---------- DATASET CONTENT ----------

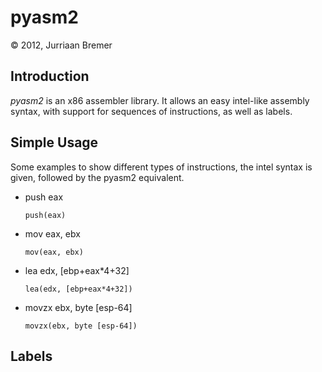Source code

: # pyasm2
&copy; 2012, Jurriaan Bremer

## Introduction

_pyasm2_ is an x86 assembler library. It allows an easy intel-like assembly
syntax, with support for sequences of instructions, as well as labels.

## Simple Usage

Some examples to show different types of instructions, the intel syntax is
given, followed by the pyasm2 equivalent.

*   push eax

    `push(eax)`

*   mov eax, ebx

    `mov(eax, ebx)`

*   lea edx, [ebp+eax*4+32]

    `lea(edx, [ebp+eax*4+32])`

*   movzx ebx, byte [esp-64]

    `movzx(ebx, byte [esp-64])`

## Labels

----------

DESCRIPTION OF THE TASK: What are the lines from the one containing "2012, Jurriaan Bremer" to the end of the material above? Return them exactly, and only them.

RESULT OF THIS EXERCISE:
&copy; 2012, Jurriaan Bremer

## Introduction

_pyasm2_ is an x86 assembler library. It allows an easy intel-like assembly
syntax, with support for sequences of instructions, as well as labels.

## Simple Usage

Some examples to show different types of instructions, the intel syntax is
given, followed by the pyasm2 equivalent.

*   push eax

    `push(eax)`

*   mov eax, ebx

    `mov(eax, ebx)`

*   lea edx, [ebp+eax*4+32]

    `lea(edx, [ebp+eax*4+32])`

*   movzx ebx, byte [esp-64]

    `movzx(ebx, byte [esp-64])`

## Labels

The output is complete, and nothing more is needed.